A Tale of Two Cities By Charles Dickens Book 1: Chapter 6 - The Shoemaker

Mr. Lorry came silently forward, leaving the daughter by the door. When he had stood, for a minute or two, by the side of Defarge, the shoemaker looked up. He showed no surprise at seeing another figure, but the unsteady fingers of one of his hands strayed to his lips as he looked at it (his lips and his nails were of the same pale lead- colour), and then the hand dropped to his work, and he once more bent over the shoe. The look and the action had occupied but an instant.

"You have a visitor, you see,"said Monsieur Defarge.

"What did you say?"

"Here is a visitor."

The shoemaker looked up as before, but without removing a hand from his work.

"Come!"said Defarge. "Here is monsieur, who knows a well-made shoe when he sees one. Show him that shoe you are working at. Take it, monsieur."

Mr. Lorry took it in his hand.

"Tell monsieur what kind of shoe it is, and the maker's name."

There was a longer pause than usual, before the shoemaker replied:

"I forget what it was you asked me. What did you say?"

"I said, couldn't you describe the kind of shoe, for monsieur's information?"

"It is a lady's shoe. It is a young lady's walking-shoe. It is in the present mode. I never saw the mode. I have had a pattern in my hand."He glanced at the shoe with some little passing touch of pride.

"And the maker's name?"said Defarge.

Now that he had no work to hold, he laid the knuckles of the right hand in the hollow of the left, and then the knuckles of the left hand in the hollow of the right, and then passed a hand across his bearded chin, and so on in regular changes, without a moment's intermission.
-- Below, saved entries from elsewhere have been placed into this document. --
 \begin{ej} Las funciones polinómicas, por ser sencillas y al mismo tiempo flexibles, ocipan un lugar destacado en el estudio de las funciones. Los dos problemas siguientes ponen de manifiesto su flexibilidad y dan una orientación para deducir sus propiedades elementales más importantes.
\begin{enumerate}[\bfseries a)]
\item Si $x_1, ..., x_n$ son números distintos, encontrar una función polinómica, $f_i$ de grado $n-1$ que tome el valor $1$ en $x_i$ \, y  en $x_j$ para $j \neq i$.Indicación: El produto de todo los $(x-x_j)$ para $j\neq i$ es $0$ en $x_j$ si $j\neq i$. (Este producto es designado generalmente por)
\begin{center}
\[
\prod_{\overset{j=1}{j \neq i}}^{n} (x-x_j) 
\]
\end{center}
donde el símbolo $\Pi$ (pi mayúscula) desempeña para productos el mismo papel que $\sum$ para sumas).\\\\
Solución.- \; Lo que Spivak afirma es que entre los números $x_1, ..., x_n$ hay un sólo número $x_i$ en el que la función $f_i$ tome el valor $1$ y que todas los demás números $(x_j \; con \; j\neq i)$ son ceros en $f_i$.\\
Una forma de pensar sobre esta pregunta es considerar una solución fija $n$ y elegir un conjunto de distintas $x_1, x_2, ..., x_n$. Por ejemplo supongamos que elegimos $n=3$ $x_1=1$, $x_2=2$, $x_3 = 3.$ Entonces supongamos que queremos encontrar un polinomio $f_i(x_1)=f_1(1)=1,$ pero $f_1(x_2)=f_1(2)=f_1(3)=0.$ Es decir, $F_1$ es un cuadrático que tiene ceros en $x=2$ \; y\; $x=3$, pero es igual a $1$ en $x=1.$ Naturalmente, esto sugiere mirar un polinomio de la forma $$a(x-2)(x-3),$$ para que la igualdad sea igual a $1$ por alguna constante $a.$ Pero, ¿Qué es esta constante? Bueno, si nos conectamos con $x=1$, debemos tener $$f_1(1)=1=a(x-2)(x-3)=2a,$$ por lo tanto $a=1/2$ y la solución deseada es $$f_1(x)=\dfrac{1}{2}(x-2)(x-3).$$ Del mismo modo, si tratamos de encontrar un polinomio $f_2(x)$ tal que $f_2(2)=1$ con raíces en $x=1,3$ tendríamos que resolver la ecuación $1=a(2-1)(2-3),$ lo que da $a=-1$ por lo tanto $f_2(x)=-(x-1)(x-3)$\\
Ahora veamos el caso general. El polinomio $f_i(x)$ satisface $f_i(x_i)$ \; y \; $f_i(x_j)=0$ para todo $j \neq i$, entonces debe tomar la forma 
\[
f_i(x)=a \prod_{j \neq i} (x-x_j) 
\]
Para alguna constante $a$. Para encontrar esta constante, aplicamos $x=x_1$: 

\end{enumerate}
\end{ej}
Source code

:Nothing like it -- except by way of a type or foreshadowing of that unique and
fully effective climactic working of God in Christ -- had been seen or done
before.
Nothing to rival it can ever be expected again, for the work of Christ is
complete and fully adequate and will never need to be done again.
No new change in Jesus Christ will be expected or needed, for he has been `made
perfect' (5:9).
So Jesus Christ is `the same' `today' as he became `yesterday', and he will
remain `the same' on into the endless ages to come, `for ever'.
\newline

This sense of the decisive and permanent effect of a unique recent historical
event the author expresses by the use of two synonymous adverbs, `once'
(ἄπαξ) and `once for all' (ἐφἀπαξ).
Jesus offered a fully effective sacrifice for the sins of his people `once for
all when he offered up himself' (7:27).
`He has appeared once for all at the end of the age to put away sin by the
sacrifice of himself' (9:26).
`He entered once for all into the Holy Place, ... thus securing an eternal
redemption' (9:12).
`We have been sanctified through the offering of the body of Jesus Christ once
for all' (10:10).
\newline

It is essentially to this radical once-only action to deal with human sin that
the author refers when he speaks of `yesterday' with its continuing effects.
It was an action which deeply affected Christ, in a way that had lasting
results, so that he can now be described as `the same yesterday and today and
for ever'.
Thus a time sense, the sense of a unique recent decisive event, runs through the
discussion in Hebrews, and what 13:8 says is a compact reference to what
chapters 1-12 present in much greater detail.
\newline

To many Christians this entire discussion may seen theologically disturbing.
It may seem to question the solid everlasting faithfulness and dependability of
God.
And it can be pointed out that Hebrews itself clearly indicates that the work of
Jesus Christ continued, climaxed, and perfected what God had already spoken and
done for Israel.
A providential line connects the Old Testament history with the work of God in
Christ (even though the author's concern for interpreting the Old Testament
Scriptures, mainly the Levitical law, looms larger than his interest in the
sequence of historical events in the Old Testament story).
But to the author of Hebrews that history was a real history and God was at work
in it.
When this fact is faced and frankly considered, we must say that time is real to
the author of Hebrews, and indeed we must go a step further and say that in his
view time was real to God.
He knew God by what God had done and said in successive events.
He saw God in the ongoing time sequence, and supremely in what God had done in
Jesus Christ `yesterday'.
The task of recalling him from the vagrancy into which he always sank when he had spoken, was like recalling some very weak person from a swoon, or endeavouring, in the hope of some disclosure, to stay the spirit of a fast-dying man.

"Did you ask me for my name?"

"Assuredly I did."

"One Hundred and Five, North Tower."

"Is that all?"

"One Hundred and Five, North Tower."

With a weary sound that was not a sigh, nor a groan, he bent to work again, until the silence was again broken.

"You are not a shoemaker by trade?"said Mr. Lorry, looking steadfastly at him.

His haggard eyes turned to Defarge as if he would have transferred the question to him: but as no help came from that quarter, they turned back on the questioner when they had sought the ground.

"I am not a shoemaker by trade? No, I was not a shoemaker by trade. I-I learnt it here. I taught myself. I asked leave to — "

He lapsed away, even for minutes, ringing those measured changes on his hands the whole time. His eyes came slowly back, at last, to the face from which they had wandered; when they rested on it, he started, and resumed, in the manner of a sleeper that moment awake, reverting to a subject of last night.